#### [AIM OF THE TASK]
Your copy should match the records exactly, except that it contains no pictures.

------------------------------------

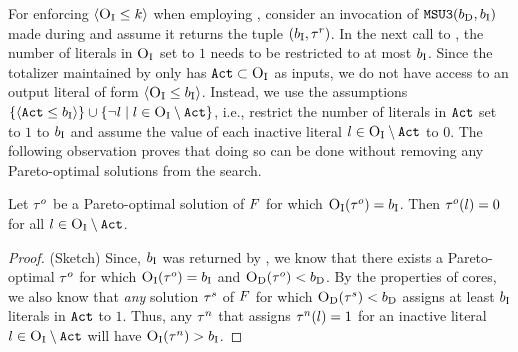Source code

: For enforcing $\langle \textsc{O}_{\text{I}} \leq k \rangle$ when employing \msu{}, consider an invocation of $\texttt{MSU3}(b_{\text{D}}, b_{\text{I}})$ made during \algname{} and assume it returns the tuple $(b_{\text{I}}, \tau^r)$. 
In the next call to \Simpr{}, the number of literals in $\textsc{O}_{\text{I}}$ set to $1$ needs to be restricted to at most $b_{\text{I}}$. 
Since the totalizer maintained by \msu{} only has $\texttt{Act} \subset \textsc{O}_{\text{I}}$ as inputs, we do not have access to an output literal of form  $\langle \textsc{O}_{\text{I}} \leq b_{\text{I}} \rangle$.
Instead, we use  the assumptions $\{ \langle \texttt{Act} \leq b_{\text{I}} \rangle\} \cup \{ \lnot l \mid l \in \textsc{O}_{\text{I}} \setminus \texttt{Act} \}$, i.e., restrict the number of literals in $\texttt{Act}$ set to $1$ to $b_{\text{I}}$ and assume the value of each inactive literal $l \in \textsc{O}_{\text{I}} \setminus \texttt{Act}$ to $0$. 
The following observation proves that doing so can be done without removing any Pareto-optimal solutions from the search. 
\begin{observation}\label{obs:sound}
  Let $\tau^o$ be a Pareto-optimal solution of $F$ for which $\textsc{O}_{\text{I}}(\tau^o) = b_{\text{I}}$.
  Then $\tau^o(l) = 0$ for all $l \in \textsc{O}_{\text{I}} \setminus \texttt{Act}$. 
\end{observation}
\begin{proof}(Sketch)
  Since, $b_{\text{I}}$ was returned by \msu{}, we know that there exists a Pareto-optimal $\tau^o$ for which $\textsc{O}_{\text{I}}(\tau^o) = b_{\text{I}}$ and $\textsc{O}_{\text{D}}(\tau^o) < b_{\text{D}}$.
  By the properties of cores, we also know that \emph{any} solution $\tau^s$ of $F$ for which $\textsc{O}_{\text{D}}(\tau^s) < b_{\text{D}}$ assigns at least $b_{\text{I}}$ literals in $\texttt{Act}$ to $1$.
  Thus, any $\tau^n$ that assigns $\tau^n(l) = 1$ for an inactive literal $l \in \textsc{O}_{\text{I}} \setminus \texttt{Act}$ will have $\textsc{O}_{\text{I}}(\tau^n) > b_{\text{I}}$.
\end{proof}

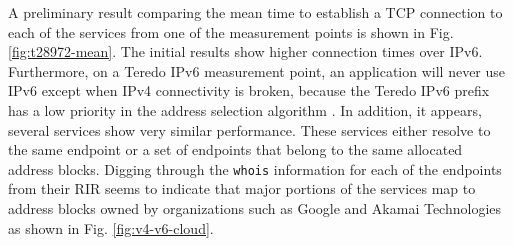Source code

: A preliminary result comparing the mean time to establish a TCP connection to
each of the services from one of the measurement points is shown in Fig.
\ref{fig:t28972-mean}. The initial results show higher connection times over
IPv6. Furthermore, on a Teredo IPv6 measurement point, an application will
never use IPv6 except when IPv4 connectivity is broken, because the Teredo
IPv6 prefix has a low priority in the address selection algorithm
\cite{rfc6724}. In addition, it appears, several services show very similar
performance. These services either resolve to the same endpoint or a set of
endpoints that belong to the same allocated address blocks. Digging through
the \texttt{whois} information for each of the endpoints from their \ac{RIR}
seems to indicate that major portions of the services map to address blocks
owned by organizations such as Google and Akamai Technologies as shown in Fig.
\ref{fig:v4-v6-cloud}.
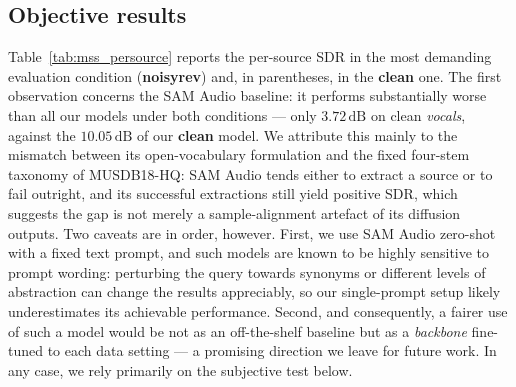 \subsection{Objective results}
\label{ssec:mss_res_obj}

Table~\ref{tab:mss_persource} reports the per-source \acrshort{SDR} in the most
demanding evaluation condition (\textbf{noisyrev}) and, in parentheses, in the
\textbf{clean} one. The first observation concerns the SAM Audio baseline: it
performs substantially worse than all our models under both conditions --- only
$3.72\,\text{dB}$ on clean \emph{vocals}, against the $10.05\,\text{dB}$ of our
\textbf{clean} model. We attribute this mainly to the mismatch between its
open-vocabulary formulation and the fixed four-stem taxonomy of MUSDB18-HQ:
SAM Audio tends either to extract a source or to fail outright, and its
successful extractions still yield positive \acrshort{SDR}, which suggests the
gap is not merely a sample-alignment artefact of its diffusion outputs. Two
caveats are in order, however. First, we use SAM Audio zero-shot with a fixed
text prompt, and such models are known to be highly sensitive to prompt wording:
perturbing the query towards synonyms or different levels of abstraction can
change the results appreciably, so our single-prompt setup likely
underestimates its achievable performance. Second, and consequently, a fairer
use of such a model would be not as an off-the-shelf baseline but as a
\emph{backbone} fine-tuned to each data setting --- a promising direction we leave
for future work. In any case, we rely primarily on the subjective test below.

------------------------------------

#### [RESPONSE TO THE TASK]
Source code

: For enforcing $\langle \textsc{O}_{\text{I}} \leq k \rangle$ when employing \msu{}, consider an invocation of $\texttt{MSU3}(b_{\text{D}}, b_{\text{I}})$ made during \algname{} and assume it returns the tuple $(b_{\text{I}}, \tau^r)$. 
In the next call to \Simpr{}, the number of literals in $\textsc{O}_{\text{I}}$ set to $1$ needs to be restricted to at most $b_{\text{I}}$. 
Since the totalizer maintained by \msu{} only has $\texttt{Act} \subset \textsc{O}_{\text{I}}$ as inputs, we do not have access to an output literal of form  $\langle \textsc{O}_{\text{I}} \leq b_{\text{I}} \rangle$.
Instead, we use  the assumptions $\{ \langle \texttt{Act} \leq b_{\text{I}} \rangle\} \cup \{ \lnot l \mid l \in \textsc{O}_{\text{I}} \setminus \texttt{Act} \}$, i.e., restrict the number of literals in $\texttt{Act}$ set to $1$ to $b_{\text{I}}$ and assume the value of each inactive literal $l \in \textsc{O}_{\text{I}} \setminus \texttt{Act}$ to $0$. 
The following observation proves that doing so can be done without removing any Pareto-optimal solutions from the search. 
\begin{observation}\label{obs:sound}
  Let $\tau^o$ be a Pareto-optimal solution of $F$ for which $\textsc{O}_{\text{I}}(\tau^o) = b_{\text{I}}$.
  Then $\tau^o(l) = 0$ for all $l \in \textsc{O}_{\text{I}} \setminus \texttt{Act}$. 
\end{observation}
\begin{proof}(Sketch)
  Since, $b_{\text{I}}$ was returned by \msu{}, we know that there exists a Pareto-optimal $\tau^o$ for which $\textsc{O}_{\text{I}}(\tau^o) = b_{\text{I}}$ and $\textsc{O}_{\text{D}}(\tau^o) < b_{\text{D}}$.
  By the properties of cores, we also know that \emph{any} solution $\tau^s$ of $F$ for which $\textsc{O}_{\text{D}}(\tau^s) < b_{\text{D}}$ assigns at least $b_{\text{I}}$ literals in $\texttt{Act}$ to $1$.
  Thus, any $\tau^n$ that assigns $\tau^n(l) = 1$ for an inactive literal $l \in \textsc{O}_{\text{I}} \setminus \texttt{Act}$ will have $\textsc{O}_{\text{I}}(\tau^n) > b_{\text{I}}$.
\end{proof}

Source code

: A preliminary result comparing the mean time to establish a TCP connection to
each of the services from one of the measurement points is shown in Fig.
\ref{fig:t28972-mean}. The initial results show higher connection times over
IPv6. Furthermore, on a Teredo IPv6 measurement point, an application will
never use IPv6 except when IPv4 connectivity is broken, because the Teredo
IPv6 prefix has a low priority in the address selection algorithm
\cite{rfc6724}. In addition, it appears, several services show very similar
performance. These services either resolve to the same endpoint or a set of
endpoints that belong to the same allocated address blocks. Digging through
the \texttt{whois} information for each of the endpoints from their \ac{RIR}
seems to indicate that major portions of the services map to address blocks
owned by organizations such as Google and Akamai Technologies as shown in Fig.
\ref{fig:v4-v6-cloud}.
 \subsection{Objective results}
\label{ssec:mss_res_obj}

Table~\ref{tab:mss_persource} reports the per-source \acrshort{SDR} in the most
demanding evaluation condition (\textbf{noisyrev}) and, in parentheses, in the
\textbf{clean} one. The first observation concerns the SAM Audio baseline: it
performs substantially worse than all our models under both conditions --- only
$3.72\,\text{dB}$ on clean \emph{vocals}, against the $10.05\,\text{dB}$ of our
\textbf{clean} model. We attribute this mainly to the mismatch between its
open-vocabulary formulation and the fixed four-stem taxonomy of MUSDB18-HQ:
SAM Audio tends either to extract a source or to fail outright, and its
successful extractions still yield positive \acrshort{SDR}, which suggests the
gap is not merely a sample-alignment artefact of its diffusion outputs. Two
caveats are in order, however. First, we use SAM Audio zero-shot with a fixed
text prompt, and such models are known to be highly sensitive to prompt wording:
perturbing the query towards synonyms or different levels of abstraction can
change the results appreciably, so our single-prompt setup likely
underestimates its achievable performance. Second, and consequently, a fairer
use of such a model would be not as an off-the-shelf baseline but as a
\emph{backbone} fine-tuned to each data setting --- a promising direction we leave
for future work. In any case, we rely primarily on the subjective test below.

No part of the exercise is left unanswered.